▶ Saved data entries:
>>>
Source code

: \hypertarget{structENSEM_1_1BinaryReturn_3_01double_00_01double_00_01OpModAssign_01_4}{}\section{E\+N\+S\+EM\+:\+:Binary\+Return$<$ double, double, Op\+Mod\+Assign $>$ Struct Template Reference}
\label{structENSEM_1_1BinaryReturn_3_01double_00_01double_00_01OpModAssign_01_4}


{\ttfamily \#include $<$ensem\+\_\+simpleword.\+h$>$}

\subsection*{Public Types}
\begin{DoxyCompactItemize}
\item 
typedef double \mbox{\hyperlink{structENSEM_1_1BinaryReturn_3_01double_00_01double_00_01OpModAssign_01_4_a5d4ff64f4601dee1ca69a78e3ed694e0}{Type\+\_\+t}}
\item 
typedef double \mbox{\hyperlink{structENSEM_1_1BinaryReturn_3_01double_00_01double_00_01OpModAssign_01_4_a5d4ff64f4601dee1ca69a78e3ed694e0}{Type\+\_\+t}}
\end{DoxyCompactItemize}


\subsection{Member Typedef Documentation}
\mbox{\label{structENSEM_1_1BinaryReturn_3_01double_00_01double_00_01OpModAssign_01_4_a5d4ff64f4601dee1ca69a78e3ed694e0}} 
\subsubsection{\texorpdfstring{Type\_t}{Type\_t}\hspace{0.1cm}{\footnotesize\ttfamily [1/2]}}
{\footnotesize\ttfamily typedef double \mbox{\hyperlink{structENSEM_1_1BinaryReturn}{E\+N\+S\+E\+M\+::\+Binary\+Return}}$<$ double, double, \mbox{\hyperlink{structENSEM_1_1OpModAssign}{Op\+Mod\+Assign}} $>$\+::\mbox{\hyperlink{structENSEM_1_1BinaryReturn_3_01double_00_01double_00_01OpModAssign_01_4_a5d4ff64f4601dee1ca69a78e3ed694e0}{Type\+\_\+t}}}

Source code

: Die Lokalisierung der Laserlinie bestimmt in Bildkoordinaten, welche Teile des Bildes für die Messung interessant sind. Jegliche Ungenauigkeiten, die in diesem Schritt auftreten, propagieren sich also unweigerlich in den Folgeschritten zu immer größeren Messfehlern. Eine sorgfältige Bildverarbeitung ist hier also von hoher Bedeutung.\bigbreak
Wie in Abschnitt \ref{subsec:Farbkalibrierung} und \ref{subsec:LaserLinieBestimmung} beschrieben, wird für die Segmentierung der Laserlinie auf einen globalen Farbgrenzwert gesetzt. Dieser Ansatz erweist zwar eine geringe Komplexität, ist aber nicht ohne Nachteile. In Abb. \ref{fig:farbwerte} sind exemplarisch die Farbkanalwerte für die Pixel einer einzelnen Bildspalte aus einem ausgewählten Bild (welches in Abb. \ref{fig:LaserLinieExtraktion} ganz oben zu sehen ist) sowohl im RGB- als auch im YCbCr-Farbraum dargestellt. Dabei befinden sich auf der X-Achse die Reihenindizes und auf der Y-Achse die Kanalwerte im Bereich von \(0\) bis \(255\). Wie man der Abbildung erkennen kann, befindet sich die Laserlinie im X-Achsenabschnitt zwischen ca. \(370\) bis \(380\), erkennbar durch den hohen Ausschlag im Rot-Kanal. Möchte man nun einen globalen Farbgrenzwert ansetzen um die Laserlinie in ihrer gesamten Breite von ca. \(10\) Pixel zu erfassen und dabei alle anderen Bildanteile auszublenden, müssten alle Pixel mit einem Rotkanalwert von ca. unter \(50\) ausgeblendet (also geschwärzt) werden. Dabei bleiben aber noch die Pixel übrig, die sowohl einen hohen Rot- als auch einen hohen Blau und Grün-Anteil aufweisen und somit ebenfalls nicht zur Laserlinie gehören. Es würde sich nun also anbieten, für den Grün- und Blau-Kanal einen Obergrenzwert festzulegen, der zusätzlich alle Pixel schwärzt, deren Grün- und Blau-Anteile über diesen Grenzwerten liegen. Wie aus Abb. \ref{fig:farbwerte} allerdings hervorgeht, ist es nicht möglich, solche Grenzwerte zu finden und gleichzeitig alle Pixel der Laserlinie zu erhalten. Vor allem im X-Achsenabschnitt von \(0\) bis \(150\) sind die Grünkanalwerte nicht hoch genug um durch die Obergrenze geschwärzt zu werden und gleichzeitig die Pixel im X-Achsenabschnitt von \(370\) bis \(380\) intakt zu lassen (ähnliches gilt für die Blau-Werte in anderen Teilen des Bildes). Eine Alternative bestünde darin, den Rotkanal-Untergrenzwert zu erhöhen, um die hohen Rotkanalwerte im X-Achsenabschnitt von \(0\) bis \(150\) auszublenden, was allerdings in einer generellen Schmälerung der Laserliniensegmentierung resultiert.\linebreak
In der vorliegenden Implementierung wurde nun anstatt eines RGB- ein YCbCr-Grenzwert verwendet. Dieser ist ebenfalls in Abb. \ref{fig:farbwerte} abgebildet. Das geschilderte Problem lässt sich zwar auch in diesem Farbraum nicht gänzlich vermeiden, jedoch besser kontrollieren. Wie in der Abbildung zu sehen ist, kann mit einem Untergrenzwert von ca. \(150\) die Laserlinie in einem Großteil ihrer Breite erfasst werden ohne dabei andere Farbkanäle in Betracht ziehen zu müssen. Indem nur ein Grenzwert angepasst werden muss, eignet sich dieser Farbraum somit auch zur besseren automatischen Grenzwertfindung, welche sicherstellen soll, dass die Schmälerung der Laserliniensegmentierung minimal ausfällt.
<<<
▶ WHAT TO PRODUCE: Check each line of the data above for the string "footnotesize", and copy the ones that have it.

▶ TASK RESULT:
\subsubsection{\texorpdfstring{Type\_t}{Type\_t}\hspace{0.1cm}{\footnotesize\ttfamily [1/2]}}
{\footnotesize\ttfamily typedef double \mbox{\hyperlink{structENSEM_1_1BinaryReturn}{E\+N\+S\+E\+M\+::\+Binary\+Return}}$<$ double, double, \mbox{\hyperlink{structENSEM_1_1OpModAssign}{Op\+Mod\+Assign}} $>$\+::\mbox{\hyperlink{structENSEM_1_1BinaryReturn_3_01double_00_01double_00_01OpModAssign_01_4_a5d4ff64f4601dee1ca69a78e3ed694e0}{Type\+\_\+t}}}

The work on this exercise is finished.